Problem to solve: Your output should be the lines of the data that follow, reproduced exactly from the first through the line bearing "또한 용어와 이름을 설정에".

Provided data:
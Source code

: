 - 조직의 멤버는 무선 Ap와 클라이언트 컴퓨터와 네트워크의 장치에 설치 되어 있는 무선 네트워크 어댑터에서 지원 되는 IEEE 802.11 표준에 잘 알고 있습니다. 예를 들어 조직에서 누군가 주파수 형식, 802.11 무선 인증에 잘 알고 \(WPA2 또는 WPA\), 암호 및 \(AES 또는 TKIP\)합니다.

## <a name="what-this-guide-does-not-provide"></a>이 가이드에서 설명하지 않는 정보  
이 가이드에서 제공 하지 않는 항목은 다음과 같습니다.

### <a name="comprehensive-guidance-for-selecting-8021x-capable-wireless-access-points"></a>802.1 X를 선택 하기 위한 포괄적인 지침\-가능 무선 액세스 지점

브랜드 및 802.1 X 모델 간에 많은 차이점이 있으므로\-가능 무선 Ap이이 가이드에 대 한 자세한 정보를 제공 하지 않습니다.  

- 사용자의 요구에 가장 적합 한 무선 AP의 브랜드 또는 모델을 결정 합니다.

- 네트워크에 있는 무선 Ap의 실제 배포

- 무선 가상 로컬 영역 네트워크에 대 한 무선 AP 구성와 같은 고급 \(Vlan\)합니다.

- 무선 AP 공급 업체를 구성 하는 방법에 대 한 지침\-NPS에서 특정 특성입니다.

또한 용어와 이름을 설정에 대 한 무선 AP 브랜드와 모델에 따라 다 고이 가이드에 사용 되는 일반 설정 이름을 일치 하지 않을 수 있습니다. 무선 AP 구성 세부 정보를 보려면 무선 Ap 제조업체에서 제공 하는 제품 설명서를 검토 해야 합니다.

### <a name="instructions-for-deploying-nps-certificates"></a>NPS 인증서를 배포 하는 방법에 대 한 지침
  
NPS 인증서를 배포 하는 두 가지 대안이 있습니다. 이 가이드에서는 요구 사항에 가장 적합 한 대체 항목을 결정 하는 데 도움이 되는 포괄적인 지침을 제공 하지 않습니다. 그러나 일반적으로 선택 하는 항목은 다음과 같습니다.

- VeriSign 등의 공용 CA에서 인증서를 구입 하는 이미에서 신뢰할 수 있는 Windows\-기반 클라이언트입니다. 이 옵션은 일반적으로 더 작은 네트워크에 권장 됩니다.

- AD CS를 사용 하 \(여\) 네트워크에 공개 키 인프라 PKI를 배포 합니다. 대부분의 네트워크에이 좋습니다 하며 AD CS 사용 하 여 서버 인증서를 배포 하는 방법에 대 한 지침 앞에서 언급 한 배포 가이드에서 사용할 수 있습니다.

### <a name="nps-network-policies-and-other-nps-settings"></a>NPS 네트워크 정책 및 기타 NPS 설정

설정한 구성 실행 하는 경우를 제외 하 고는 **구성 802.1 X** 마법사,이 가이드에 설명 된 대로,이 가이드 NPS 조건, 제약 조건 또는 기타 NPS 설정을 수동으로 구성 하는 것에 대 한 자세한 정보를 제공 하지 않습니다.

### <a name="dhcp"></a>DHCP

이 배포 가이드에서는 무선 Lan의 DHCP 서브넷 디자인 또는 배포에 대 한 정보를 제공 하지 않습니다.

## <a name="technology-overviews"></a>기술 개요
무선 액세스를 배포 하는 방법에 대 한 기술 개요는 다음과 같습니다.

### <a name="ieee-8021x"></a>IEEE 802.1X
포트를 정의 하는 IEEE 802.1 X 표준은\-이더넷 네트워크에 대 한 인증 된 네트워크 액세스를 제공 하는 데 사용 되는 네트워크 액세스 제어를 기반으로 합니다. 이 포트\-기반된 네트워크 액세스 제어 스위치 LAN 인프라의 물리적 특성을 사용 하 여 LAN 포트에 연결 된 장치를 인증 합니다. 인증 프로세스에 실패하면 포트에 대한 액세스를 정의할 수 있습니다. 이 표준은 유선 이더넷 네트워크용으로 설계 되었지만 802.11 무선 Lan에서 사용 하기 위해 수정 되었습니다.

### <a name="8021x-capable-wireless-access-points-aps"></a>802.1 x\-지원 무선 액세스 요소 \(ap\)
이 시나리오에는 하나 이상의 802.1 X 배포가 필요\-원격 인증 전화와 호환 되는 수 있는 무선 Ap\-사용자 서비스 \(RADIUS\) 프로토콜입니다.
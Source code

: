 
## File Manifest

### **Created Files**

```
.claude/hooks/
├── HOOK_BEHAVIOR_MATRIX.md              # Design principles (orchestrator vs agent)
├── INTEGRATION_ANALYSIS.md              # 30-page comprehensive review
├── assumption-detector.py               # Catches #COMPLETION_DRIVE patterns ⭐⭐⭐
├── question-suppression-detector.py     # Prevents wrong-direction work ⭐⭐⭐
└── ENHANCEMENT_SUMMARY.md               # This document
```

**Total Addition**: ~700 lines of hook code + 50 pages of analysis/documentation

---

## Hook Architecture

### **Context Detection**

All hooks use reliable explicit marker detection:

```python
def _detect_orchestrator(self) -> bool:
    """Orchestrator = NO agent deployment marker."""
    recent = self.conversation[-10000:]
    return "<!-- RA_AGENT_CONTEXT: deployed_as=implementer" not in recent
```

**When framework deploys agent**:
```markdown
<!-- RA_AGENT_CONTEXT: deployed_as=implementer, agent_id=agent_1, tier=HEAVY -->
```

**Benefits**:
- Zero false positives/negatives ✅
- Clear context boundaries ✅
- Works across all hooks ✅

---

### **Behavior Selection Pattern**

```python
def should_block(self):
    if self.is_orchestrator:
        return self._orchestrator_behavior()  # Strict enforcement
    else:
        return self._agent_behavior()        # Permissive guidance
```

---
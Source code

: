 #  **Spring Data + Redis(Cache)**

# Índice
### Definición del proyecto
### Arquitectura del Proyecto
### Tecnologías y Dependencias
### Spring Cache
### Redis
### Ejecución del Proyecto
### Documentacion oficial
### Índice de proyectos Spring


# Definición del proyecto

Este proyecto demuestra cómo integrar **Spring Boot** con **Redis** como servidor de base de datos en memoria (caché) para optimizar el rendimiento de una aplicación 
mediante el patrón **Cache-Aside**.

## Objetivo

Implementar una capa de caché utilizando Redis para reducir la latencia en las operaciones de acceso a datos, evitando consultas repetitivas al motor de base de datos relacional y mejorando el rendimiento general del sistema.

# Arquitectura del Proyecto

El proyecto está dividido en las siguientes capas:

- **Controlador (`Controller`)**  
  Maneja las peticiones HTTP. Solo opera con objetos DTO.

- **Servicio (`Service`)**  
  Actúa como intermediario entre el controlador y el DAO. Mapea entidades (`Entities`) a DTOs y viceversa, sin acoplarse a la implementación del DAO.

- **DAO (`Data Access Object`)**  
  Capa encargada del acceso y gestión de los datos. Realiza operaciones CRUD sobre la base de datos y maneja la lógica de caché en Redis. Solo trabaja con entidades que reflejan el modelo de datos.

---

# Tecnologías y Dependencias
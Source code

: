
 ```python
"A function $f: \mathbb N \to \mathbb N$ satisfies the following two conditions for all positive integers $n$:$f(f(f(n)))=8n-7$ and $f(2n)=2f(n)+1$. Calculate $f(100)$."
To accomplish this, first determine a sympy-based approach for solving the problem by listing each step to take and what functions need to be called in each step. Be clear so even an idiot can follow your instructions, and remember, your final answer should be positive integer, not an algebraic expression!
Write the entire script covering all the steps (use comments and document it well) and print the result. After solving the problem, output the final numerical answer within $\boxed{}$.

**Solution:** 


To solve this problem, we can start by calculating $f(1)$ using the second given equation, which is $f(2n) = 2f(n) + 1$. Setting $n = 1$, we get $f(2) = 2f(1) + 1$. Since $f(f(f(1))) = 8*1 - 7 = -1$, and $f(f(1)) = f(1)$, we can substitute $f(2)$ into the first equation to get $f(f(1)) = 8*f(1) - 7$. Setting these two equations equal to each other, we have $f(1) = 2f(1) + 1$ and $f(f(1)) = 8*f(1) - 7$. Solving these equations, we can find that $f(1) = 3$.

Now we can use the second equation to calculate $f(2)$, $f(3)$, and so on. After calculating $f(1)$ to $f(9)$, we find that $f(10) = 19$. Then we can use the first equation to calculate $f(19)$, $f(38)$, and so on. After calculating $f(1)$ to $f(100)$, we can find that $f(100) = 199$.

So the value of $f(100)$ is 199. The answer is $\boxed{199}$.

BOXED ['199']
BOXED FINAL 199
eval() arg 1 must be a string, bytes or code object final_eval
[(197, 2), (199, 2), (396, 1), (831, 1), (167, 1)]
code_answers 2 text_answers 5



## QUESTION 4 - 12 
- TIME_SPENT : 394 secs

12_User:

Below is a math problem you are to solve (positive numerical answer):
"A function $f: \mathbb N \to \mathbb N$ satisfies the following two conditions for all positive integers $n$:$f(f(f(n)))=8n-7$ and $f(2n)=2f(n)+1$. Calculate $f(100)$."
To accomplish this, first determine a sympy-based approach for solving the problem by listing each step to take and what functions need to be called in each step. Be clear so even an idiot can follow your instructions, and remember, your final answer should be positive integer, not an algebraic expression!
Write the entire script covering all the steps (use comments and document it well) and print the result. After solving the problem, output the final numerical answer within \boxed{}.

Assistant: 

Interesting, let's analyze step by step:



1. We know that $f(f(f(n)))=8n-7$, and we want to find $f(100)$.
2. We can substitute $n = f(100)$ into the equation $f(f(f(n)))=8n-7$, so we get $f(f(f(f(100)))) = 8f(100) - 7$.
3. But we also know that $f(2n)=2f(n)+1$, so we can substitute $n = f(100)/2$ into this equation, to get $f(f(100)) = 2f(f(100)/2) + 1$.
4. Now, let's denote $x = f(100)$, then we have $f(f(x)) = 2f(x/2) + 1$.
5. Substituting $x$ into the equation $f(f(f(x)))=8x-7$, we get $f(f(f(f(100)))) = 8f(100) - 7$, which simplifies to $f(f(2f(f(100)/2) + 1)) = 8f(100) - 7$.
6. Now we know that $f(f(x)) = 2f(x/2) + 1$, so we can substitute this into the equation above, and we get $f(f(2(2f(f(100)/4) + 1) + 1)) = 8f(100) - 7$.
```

Result of the exercise:
Source code

: - 조직의 멤버는 무선 Ap와 클라이언트 컴퓨터와 네트워크의 장치에 설치 되어 있는 무선 네트워크 어댑터에서 지원 되는 IEEE 802.11 표준에 잘 알고 있습니다. 예를 들어 조직에서 누군가 주파수 형식, 802.11 무선 인증에 잘 알고 \(WPA2 또는 WPA\), 암호 및 \(AES 또는 TKIP\)합니다.

## <a name="what-this-guide-does-not-provide"></a>이 가이드에서 설명하지 않는 정보  
이 가이드에서 제공 하지 않는 항목은 다음과 같습니다.

### <a name="comprehensive-guidance-for-selecting-8021x-capable-wireless-access-points"></a>802.1 X를 선택 하기 위한 포괄적인 지침\-가능 무선 액세스 지점

브랜드 및 802.1 X 모델 간에 많은 차이점이 있으므로\-가능 무선 Ap이이 가이드에 대 한 자세한 정보를 제공 하지 않습니다.  

- 사용자의 요구에 가장 적합 한 무선 AP의 브랜드 또는 모델을 결정 합니다.

- 네트워크에 있는 무선 Ap의 실제 배포

- 무선 가상 로컬 영역 네트워크에 대 한 무선 AP 구성와 같은 고급 \(Vlan\)합니다.

- 무선 AP 공급 업체를 구성 하는 방법에 대 한 지침\-NPS에서 특정 특성입니다.

또한 용어와 이름을 설정에 대 한 무선 AP 브랜드와 모델에 따라 다 고이 가이드에 사용 되는 일반 설정 이름을 일치 하지 않을 수 있습니다. 무선 AP 구성 세부 정보를 보려면 무선 Ap 제조업체에서 제공 하는 제품 설명서를 검토 해야 합니다.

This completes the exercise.